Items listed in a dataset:
++++++++
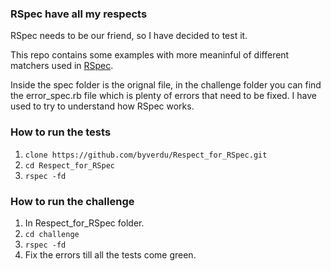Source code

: ### RSpec have all my respects

RSpec needs to be our friend, so I have decided to test it. 

This repo contains some examples with more meaninful of different matchers used in [RSpec](http://www.rubydoc.info/gems/rspec-expectations/RSpec/Matchers).

Inside the spec folder is the orignal file, in the challenge folder you can find the error_spec.rb file which is plenty of errors that need to be fixed. I have used to try to understand how RSpec works.

### How to run the tests

1. `clone https://github.com/byverdu/Respect_for_RSpec.git`
2. `cd Respect_for_RSpec`
3. `rspec -fd`


### How to run the challenge

1. In Respect_for_RSpec folder.
2. `cd challenge`
3. `rspec -fd`
4. Fix the errors till all the tests come green.

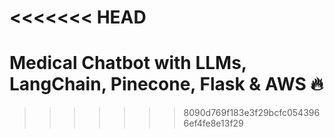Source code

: <<<<<<< HEAD
=======
#  Medical Chatbot with LLMs, LangChain, Pinecone, Flask & AWS 🔥
>>>>>>> 8090d769f183e3f29bcfc0543966ef4fe8e13f29
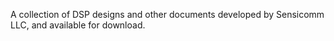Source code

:A collection of DSP designs and other documents developed by Sensicomm LLC, and available for download.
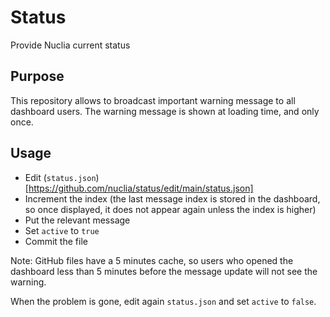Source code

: # Status
Provide Nuclia current status

## Purpose

This repository allows to broadcast important warning message to all dashboard users. The warning message is shown at loading time, and only once.

## Usage

- Edit (`status.json`)[https://github.com/nuclia/status/edit/main/status.json]
- Increment the index (the last message index is stored in the dashboard, so once displayed, it does not appear again unless the index is higher)
- Put the relevant message
- Set `active` to `true`
- Commit the file

Note: GitHub files have a 5 minutes cache, so users who opened the dashboard less than 5 minutes before the message update will not see the warning.

When the problem is gone, edit again `status.json` and set `active` to `false`.
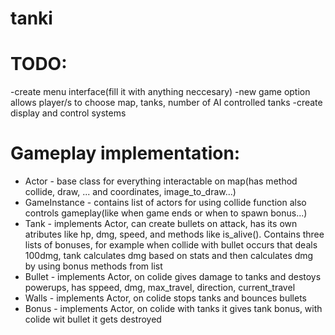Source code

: # tanki
# TODO:
-create menu interface(fill it with anything neccesary)
-new game option allows player/s to choose map, tanks, number of AI controlled tanks
-create display and control systems

# Gameplay implementation:
- Actor - base class for everything interactable on map(has method collide, draw, ... and coordinates, image_to_draw...)
- GameInstance - contains list of actors for using collide function also controls gameplay(like when game ends or when to spawn bonus...)
- Tank - implements Actor, can create bullets on attack, has its own atributes like hp, dmg, speed, and methods like is_alive(). Contains three lists of bonuses, for example when collide with bullet occurs that deals 100dmg, tank calculates dmg based on stats and then calculates dmg by using bonus methods from list
- Bullet - implements Actor, on colide gives damage to tanks and destoys powerups, has sppeed, dmg, max_travel, direction, current_travel
- Walls - implements Actor, on colide stops tanks and bounces bullets
- Bonus - implements Actor, on colide with tanks it gives tank bonus, with colide wit bullet it gets destroyed
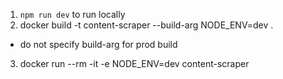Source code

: 1) `npm run dev` to run locally 
2) docker build -t content-scraper --build-arg NODE_ENV=dev .
  - do not specify build-arg for prod build
3) docker run --rm -it -e NODE_ENV=dev content-scraper 
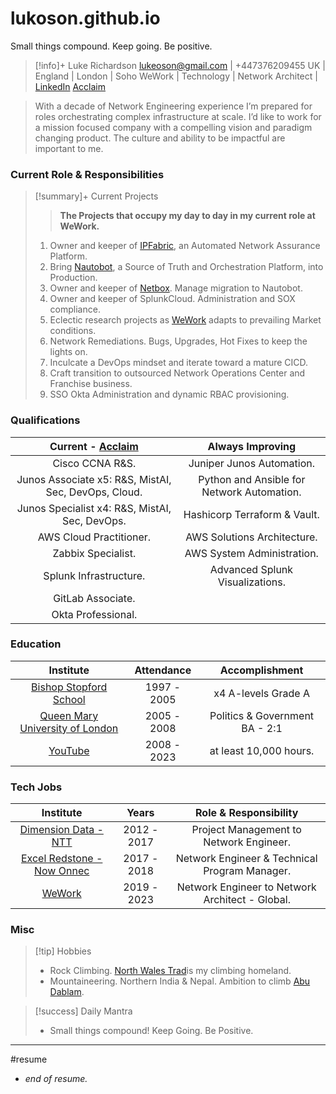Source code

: # lukoson.github.io
Small things compound. Keep going. Be positive. 


> [!info]+ Luke Richardson
> [lukeoson@gmail.com](mailto:lukeoson@gmail.com) | +447376209455
> UK | England | London | Soho
> WeWork | Technology | Network Architect | [LinkedIn](https://www.linkedin.com/in/luke-richardson/) [Acclaim](https://www.credly.com/users/luke-richardson.dca3c027)
 
>With a decade of Network Engineering experience I’m prepared for roles orchestrating complex infrastructure at scale. I’d like to work for a mission focused company with a compelling vision and paradigm changing product. The culture and ability to be impactful are important to me.

### Current Role & Responsibilities

>[!summary]+ Current Projects
>> **The Projects that occupy my day to day in my current role at WeWork.**
>1.   Owner and keeper of [IPFabric](https://ipfabric.io/), an Automated Network Assurance Platform.  
>2.   Bring [Nautobot](https://www.networktocode.com/nautobot/), a Source of Truth and Orchestration Platform, into Production.
>3.   Owner and keeper of [Netbox](https://netbox.readthedocs.io/en/stable/). Manage migration to Nautobot. 
>4.   Owner and keeper of SplunkCloud. Administration and SOX compliance. 
>5.   Eclectic research projects as [WeWork](https://www.wework.com/) adapts to prevailing Market  conditions.
>6.   Network Remediations. Bugs, Upgrades, Hot Fixes to keep the lights on.
>7.    Inculcate a DevOps mindset and iterate toward a mature CICD.
>8.   Craft transition to outsourced Network Operations Center and Franchise business.
>9.   SSO Okta Administration and dynamic RBAC provisioning.

### Qualifications

| **Current - [Acclaim](https://www.credly.com/users/luke-richardson.dca3c027)** | **Always Improving** |
|:----------------------------:|:-----------------------------:|
| Cisco CCNA R&S. | Juniper Junos Automation.| 
| Junos Associate x5: R&S, MistAI, Sec, DevOps, Cloud. | Python and Ansible for Network Automation. |
| Junos Specialist x4: R&S, MistAI, Sec, DevOps. | Hashicorp Terraform & Vault. |
| AWS Cloud Practitioner. | AWS Solutions Architecture. |
| Zabbix Specialist. | AWS System Administration. |
| Splunk Infrastructure. | Advanced Splunk Visualizations.
| GitLab Associate. | |
| Okta Professional. | |

### Education 

| Institute | Attendance | Accomplishment |
| :---: | :---: | :---: |
| [Bishop Stopford School](https://www.bishopstopford.com/) | 1997 - 2005 | x4 A-levels Grade A |
| [Queen Mary University of London](https://www.qmul.ac.uk/) | 2005 - 2008 | Politics & Government BA - 2:1 |
| [YouTube](https://www.youtube.com/channel/UCRIOI_3REG9zIDM0Fp9Xiyg) | 2008 - 2023 | at least 10,000 hours. |

### Tech Jobs

| Institute | Years | Role & Responsibility |  
| :--: | :---: | :---: |
| [Dimension Data - NTT](https://www.dimensiondata.com/en-gb/) | 2012 - 2017 | Project Management to Network Engineer. |
| [Excel Redstone - Now Onnec](https://www.onnecgroup.com/) | 2017 - 2018 | Network Engineer & Technical Program Manager. |
| [WeWork](https://www.wework.com/) | 2019 - 2023 | Network Engineer to Network Architect - Global. |

### Misc

>[!tip] Hobbies
>- Rock Climbing. [North Wales Trad](https://www.ukclimbing.com/logbook/set.php?id=165)is my climbing homeland. 
>- Mountaineering. Northern India & Nepal. Ambition to climb [Abu Dablam](https://www.google.com/search?q=abu+dablam).
>

> [!success] Daily Mantra
> - Small things compound! Keep Going. Be Positive.

***
#resume 

- *end of resume.*
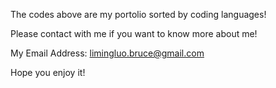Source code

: The codes above are my portolio sorted by coding languages!

Please contact with me if you want to know more about me! 

My Email Address: limingluo.bruce@gmail.com

Hope you enjoy it! 
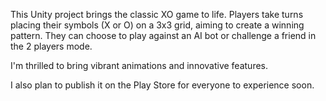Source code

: This Unity project brings the classic XO game to life. Players take turns placing their symbols (X or O) on a 3x3 grid, aiming to create a winning pattern. They can choose to play against an AI bot or challenge a friend in the 2 players mode.

I'm thrilled to bring vibrant animations and innovative features.

I also plan to publish it on the Play Store for everyone to experience soon.


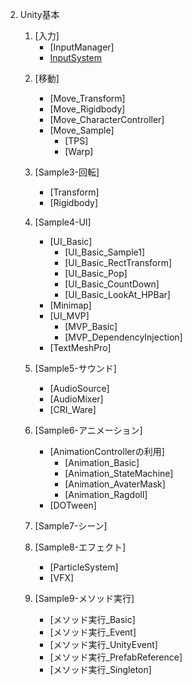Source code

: 2. Unity基本
   1. [入力]
       + [InputManager]
       + [InputSystem](2_1_InputSystem/2_1.md)
       
   <!-- 2. [Camera]  
       + [Camera基礎]   
       + [](2_2_Camera/2_2.md)
       + [HDRP・URP]() -->

   2. [移動]
       + [Move_Transform]
       + [Move_Rigidbody]
       + [Move_CharacterController]
       + [Move_Sample]
         - [TPS]
         - [Warp]

   3. [Sample3-回転]
       + [Transform]
       + [Rigidbody]

   4. [Sample4-UI]
       + [UI_Basic]
         - [UI_Basic_Sample1]
         - [UI_Basic_RectTransform]
         - [UI_Basic_Pop]
         - [UI_Basic_CountDown]
         - [UI_Basic_LookAt_HPBar]
       + [Minimap]
       + [UI_MVP]
         - [MVP_Basic]
         - [MVP_DependencyInjection]
       + [TextMeshPro]

   5. [Sample5-サウンド]
       + [AudioSource]
       + [AudioMixer]
       + [CRI_Ware]

   6. [Sample6-アニメーション]
       + [AnimationControllerの利用]
         - [Animation_Basic]
         - [Animation_StateMachine]
         - [Animation_AvaterMask]
         - [Animation_Ragdoll]
       + [DOTween]

   7. [Sample7-シーン]
   

   8. [Sample8-エフェクト]
       + [ParticleSystem]
       + [VFX]
       
   9. [Sample9-メソッド実行]
       + [メソッド実行_Basic]
       + [メソッド実行_Event]
       + [メソッド実行_UnityEvent]
       + [メソッド実行_PrefabReference]
       + [メソッド実行_Singleton]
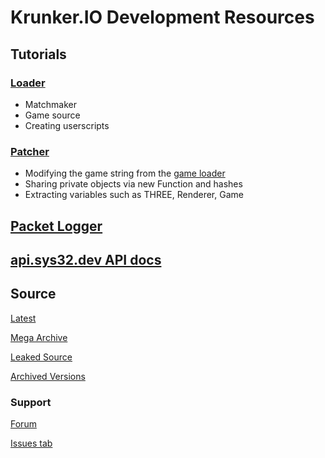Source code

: # Krunker.IO Development Resources

## Tutorials

### [Loader](./loader)
- Matchmaker
- Game source
- Creating userscripts

### [Patcher](./patcher)
- Modifying the game string from the [game loader](./loader.md)
- Sharing private objects via new Function and hashes
- Extracting variables such as THREE, Renderer, Game

## [Packet Logger](./logger.user.js)

## [api.sys32.dev API docs](./api.md)

## Source

[Latest](https://api.sys32.dev/v2/source)

[Mega Archive](https://mega.nz/folder/PAcjzaYb#ITVrn9P7-0kRurX3MU969w)

[Leaked Source](https://mega.nz/folder/OJEgjLIJ#YEyz7VsyyjauZarD8JLldg)

[Archived Versions](https://mega.nz/folder/eE9ghBzS#nw_TzAoWnK9Cz5Sry-lECw)

### Support

[Forum](https://forum.sys32.dev)

[Issues tab](https://github.com/y9x/resources/issues)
++++++++
# ACTIVITY
A word-for-word copy of the lines above from the one with "### Education" through the one with "10,000 hours. |", inclusive, is the only output wanted.

# ANSWER FOR THIS EXERCISE
### Education 

| Institute | Attendance | Accomplishment |
| :---: | :---: | :---: |
| [Bishop Stopford School](https://www.bishopstopford.com/) | 1997 - 2005 | x4 A-levels Grade A |
| [Queen Mary University of London](https://www.qmul.ac.uk/) | 2005 - 2008 | Politics & Government BA - 2:1 |
| [YouTube](https://www.youtube.com/channel/UCRIOI_3REG9zIDM0Fp9Xiyg) | 2008 - 2023 | at least 10,000 hours. |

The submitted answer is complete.